Specifying and implementing nonparametric and semiparametric survival estimators in two-stage (nested) cohort studies with missing case data

成果类型:
Article
署名作者:
Mark, Steven D.; Katki, Hormuzd A.
署名单位:
University of Colorado System; University of Colorado Anschutz Medical Campus; University of Colorado Denver; National Institutes of Health (NIH) - USA; NIH National Cancer Institute (NCI); NIH National Cancer Institute- Division of Cancer Epidemiology & Genetics
刊物名称:
JOURNAL OF THE AMERICAN STATISTICAL ASSOCIATION
ISSN/ISSBN:
0162-1459
DOI:
10.1198/016214505000000952
发表日期:
2006
页码:
460-471
关键词:
gastric cardia cancer helicobacter-pylori esophageal cancer RISK linxian polymorphisms carcinoma
摘要:
Since 1986, we have been studying a cohort of individuals from a region in China with epidemic rates of gastric cardia cancer and have conducted numerous two-stage studies to assess the association of various exposures with this cancer. Two-stage studies are a commonly used statistical design. Stage one involves observing the outcomes and accessible baseline covariate information on all cohort members, and stage two involves using the stage one observations to select a subset of the cohort for measurements of exposures that are difficult to obtain.
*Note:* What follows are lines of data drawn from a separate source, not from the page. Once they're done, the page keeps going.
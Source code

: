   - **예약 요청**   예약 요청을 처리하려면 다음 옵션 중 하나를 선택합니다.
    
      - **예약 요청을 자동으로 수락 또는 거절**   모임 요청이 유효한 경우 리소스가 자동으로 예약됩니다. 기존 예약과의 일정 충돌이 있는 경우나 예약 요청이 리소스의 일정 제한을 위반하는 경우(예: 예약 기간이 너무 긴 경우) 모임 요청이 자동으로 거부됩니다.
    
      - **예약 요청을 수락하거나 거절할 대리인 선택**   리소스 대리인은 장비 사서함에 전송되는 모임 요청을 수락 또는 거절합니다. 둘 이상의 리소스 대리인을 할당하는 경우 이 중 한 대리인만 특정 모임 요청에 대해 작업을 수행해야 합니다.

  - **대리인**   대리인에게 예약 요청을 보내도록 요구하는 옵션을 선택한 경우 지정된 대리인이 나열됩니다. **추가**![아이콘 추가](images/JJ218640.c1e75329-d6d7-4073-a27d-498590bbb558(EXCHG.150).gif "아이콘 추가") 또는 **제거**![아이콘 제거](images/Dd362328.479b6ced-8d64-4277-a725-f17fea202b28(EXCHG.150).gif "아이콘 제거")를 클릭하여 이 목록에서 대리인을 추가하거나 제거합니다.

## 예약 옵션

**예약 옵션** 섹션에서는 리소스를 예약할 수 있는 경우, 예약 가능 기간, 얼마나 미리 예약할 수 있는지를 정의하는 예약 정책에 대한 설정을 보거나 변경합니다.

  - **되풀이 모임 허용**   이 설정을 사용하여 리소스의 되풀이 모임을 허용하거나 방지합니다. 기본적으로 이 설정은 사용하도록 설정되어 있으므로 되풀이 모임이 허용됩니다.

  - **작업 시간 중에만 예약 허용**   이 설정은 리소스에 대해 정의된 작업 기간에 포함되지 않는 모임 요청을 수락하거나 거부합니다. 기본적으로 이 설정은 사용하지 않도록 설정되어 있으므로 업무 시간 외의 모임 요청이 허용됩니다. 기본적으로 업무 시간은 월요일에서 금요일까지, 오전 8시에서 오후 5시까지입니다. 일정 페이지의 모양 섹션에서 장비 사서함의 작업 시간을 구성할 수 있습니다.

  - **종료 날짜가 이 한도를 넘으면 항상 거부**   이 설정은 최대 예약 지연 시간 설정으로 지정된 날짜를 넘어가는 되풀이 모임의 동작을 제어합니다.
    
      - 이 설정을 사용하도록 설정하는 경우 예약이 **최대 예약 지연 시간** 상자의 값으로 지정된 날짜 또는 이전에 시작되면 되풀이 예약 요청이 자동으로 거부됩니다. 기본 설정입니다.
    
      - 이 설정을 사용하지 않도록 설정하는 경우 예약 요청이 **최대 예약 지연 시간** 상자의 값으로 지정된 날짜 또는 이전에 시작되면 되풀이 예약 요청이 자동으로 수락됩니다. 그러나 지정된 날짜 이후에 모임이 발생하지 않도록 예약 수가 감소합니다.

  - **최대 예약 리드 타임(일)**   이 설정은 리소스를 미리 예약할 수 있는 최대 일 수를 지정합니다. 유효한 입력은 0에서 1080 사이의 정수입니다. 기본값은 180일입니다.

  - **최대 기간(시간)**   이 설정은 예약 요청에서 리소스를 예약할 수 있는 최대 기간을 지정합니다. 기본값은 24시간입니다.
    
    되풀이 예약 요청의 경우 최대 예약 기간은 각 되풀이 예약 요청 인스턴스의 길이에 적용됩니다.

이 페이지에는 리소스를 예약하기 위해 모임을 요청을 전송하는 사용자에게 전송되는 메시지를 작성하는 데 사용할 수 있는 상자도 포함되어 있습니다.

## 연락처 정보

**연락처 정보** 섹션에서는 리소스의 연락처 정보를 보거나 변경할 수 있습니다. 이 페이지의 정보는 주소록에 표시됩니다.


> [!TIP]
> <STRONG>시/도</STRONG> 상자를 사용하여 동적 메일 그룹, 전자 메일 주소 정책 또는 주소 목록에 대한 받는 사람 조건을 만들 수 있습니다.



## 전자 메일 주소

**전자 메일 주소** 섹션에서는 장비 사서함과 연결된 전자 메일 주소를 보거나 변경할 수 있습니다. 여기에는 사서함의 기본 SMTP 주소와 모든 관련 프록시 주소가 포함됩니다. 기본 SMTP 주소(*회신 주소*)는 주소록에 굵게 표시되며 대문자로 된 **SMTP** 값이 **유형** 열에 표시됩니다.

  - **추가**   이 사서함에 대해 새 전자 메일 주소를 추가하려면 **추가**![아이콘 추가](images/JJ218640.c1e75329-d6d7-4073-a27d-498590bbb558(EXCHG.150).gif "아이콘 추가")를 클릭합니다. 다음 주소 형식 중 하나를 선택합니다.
When the outcomes are censored failure times, such as in our studies, the most common designs used are the case-cohort and nested case-control designs. One limitation of both these designs is that the estimators of the cumulative hazards, and hence survivals and absolute risks, are biased when some cases are missing the stage two measurements. In our experience, such missingness is present in virtually all two-stage studies that (like ours) use biological specimens to obtain exposure measurements. In earlier work we derived and characterized the efficiency of a class of nonparametric and a class of semiparametric cumulative hazard estimators that are unbiased regardless of whether or not all cases are measured. In this article we limit the presentation of the mathematical derivation of these two classes to aspects important to study design and analysis. We analyze data from a two-stage study that we conducted on the association of Helicobacter pylori infection with incident gastric cardia cancers. We discuss the substantive reasons why we deliberately sampled only 25% of the available cancer cases. Through simulations, we demonstrate that substantial variation in precision exists between unbiased estimators within each class, and express the origin of these differences in terms of parameters familiar to investigators. We describe how preexistent knowledge about these parameters can be used to increase estimator precision, and detail specific strategies for constructing such estimators. Computer code in R that implements these estimators is available from the authors on request.